In Friending the Past: The Sense of History in the Digital Age (2018), Alan Liu activates ephemera as “event-artifacts” which form analyzable “networks” (16). The networks of Liu’s “network archaeology” are each and together a “swarm” of this “dynamic, event-driven information” (138). Liu’s paradigm of media as difference-producing events reminds me of Brian Massumi’s Parables of the Virtual (2002), in which Massumi theorizes media networks through their “event potential.” As I’m arguing at a conference next month, Massumi implies that events cannot be replicated, because a replication is produced through different conditions and with different elements than those which produce its referent (81). When the conditions and elements of an event — or work — differ, a new event or work with new potentialities is produced or performed. In conversation with Liu’s network archaeology, which itself finds meaning in the Foucaultian “discontinuities” of media history (14), I’m considering my bibliography work as a close engagement with event production across the media network.
I’m writing my bibliography of an animated book, Gallop! by Rufus Butler Seder, in part to think through these ideas in a mediated way. Borsuk’s section on “The Book as Animation”, combined with Meggs’ relation of book design to film media movements (761, 765, 927), invite comparisons between print and film. Following Liu, though, I’m considering the discontinuities between these media histories, and how Gallop! produces networked “event-artifacts” to hypermediate our activation of the book’s potential for producing action.
That thesis will be cleaner in the final draft. I’m taking the chance to think through this more before I engage again with the book physically. Gallop! produces visual animations when the user physically manipulates the book. (I won’t be able to say this in my submitted bibliography, so let me take the chance to say that this rules.) The effect is produced by the activator’s movement and interaction, using a trademarked “Scanimation” technique that I will be researching in the weeks ahead. Muybridge-like sequences of a horse and other animals on the move characterize the book as cinematic, with the activator’s own physical manipulation of the book producing sequence and meaning. The reader is made hyper-aware that their reading of the book is an event, produced through interactions of bodies in a media network. Technically speaking, the Scanimation technique seems to reflect and block light (binary!) using interlaced bars. (I first thought it was lenticular plastic, which is a medium I experimented with in costumes as a teen — maybe it is, but I’m not sure the bars would be necessary. Excited to research further and analyze the panels closely!)
What histories are traced when this book depicts movement in interaction with readers? Cinema didn’t kill the book! Gallop! produces its own event in reference to — but never replicating — the network of film history. New event, new potential. My bibliography of this book, informed by network archaeology, strives for “historical awareness of the relevant material, technical, structural, and socio-cultural differences of networks then and now, here and there” (Liu 42, emphasis original).

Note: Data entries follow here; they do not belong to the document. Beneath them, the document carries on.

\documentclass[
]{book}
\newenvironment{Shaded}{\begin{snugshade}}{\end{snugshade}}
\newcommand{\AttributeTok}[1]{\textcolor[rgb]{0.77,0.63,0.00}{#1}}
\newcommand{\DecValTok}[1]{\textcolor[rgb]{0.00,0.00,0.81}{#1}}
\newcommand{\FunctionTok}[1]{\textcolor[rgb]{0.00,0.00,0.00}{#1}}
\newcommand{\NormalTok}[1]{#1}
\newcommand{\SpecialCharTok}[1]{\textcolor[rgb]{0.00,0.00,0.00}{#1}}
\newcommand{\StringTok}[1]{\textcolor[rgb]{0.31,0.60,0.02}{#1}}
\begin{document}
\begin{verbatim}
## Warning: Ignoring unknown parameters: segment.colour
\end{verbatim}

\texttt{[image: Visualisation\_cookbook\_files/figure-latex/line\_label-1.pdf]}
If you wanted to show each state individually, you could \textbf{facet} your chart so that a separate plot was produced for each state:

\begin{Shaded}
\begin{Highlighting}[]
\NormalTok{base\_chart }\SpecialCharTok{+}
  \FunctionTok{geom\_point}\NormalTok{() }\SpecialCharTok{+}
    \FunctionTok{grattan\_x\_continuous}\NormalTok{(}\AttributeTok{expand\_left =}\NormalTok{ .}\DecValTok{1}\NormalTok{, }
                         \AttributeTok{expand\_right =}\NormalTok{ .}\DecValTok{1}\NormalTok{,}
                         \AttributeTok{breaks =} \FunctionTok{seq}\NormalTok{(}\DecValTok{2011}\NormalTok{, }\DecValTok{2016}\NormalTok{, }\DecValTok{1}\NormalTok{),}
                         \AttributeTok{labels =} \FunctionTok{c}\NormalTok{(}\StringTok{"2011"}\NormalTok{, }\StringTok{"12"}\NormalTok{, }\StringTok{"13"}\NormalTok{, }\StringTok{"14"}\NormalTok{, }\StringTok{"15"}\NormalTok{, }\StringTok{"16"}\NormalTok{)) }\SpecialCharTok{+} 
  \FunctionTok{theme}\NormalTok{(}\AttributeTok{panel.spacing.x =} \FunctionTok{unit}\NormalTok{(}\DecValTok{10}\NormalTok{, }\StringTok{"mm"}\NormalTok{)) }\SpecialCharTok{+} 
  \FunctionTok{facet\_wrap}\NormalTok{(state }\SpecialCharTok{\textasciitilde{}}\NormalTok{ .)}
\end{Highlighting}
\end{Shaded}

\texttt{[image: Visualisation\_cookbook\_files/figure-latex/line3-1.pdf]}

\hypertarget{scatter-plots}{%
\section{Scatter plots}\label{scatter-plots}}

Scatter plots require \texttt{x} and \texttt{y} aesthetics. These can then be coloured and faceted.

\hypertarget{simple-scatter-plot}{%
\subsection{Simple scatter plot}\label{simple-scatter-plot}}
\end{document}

I think I’ll have to keep myself from wandering too far into writing on film history, but it is as essential to understanding the book’s material design.
Bonnie Mak calls attention to the significance of blank space in reading (How the Page Matters 17). For Mak, blank space produces “visual and cognitive breaks, employed by designers and readers as a way to moderate the pace of engagement with the page.” Blank space and text operate like the light blocking/revealing interlacing of the Scanimation panels (binary…!) in that their “architecture” communicates the idea of motion when read together. I’ll be thinking more about this interrelationship, particularly considering Gallop! as an “event-artifact” which produces its sequential motion through its reader’s movement through space and time. The speed of panel movement is determined by the activator’s speed. I am inspired here by Meggs’ description of the designer Piet Zwart: he “considered the function of time as an aspect of the reader’s experience as he planned his page designs” for quick readability (Meggs’ History of Graphic Design 1028). How do we see that the reader’s experience of time with Gallop! is considered in its design towards producing an event? How are the techniques of Scanimation production networked with a living “swarm” of event-artifacts? How does this book hypermediate my own activation of it as mediated event?
I think I might only start to understand what I mean once I physically begin my bibliographic study on Monday. This maybe does not make much sense yet. Until it does…let’s all believe in Laszlo Moholy-Nagy’s “theory that the essence of art and design was the concept, not the execution, and that the two could be separated” (Meggs 1013).
Wonderful blog post and certainly foundation for further research. I’m glad to see you bringing an Alan Liu here to think about the infrastructures of the page as also a networked way of thinking about pages, past and present– about doing media archaeology that is also network theory. I’m happy to discuss this in more detail, as this is sophisticated and theoretical, but also media specific thinking. Great work.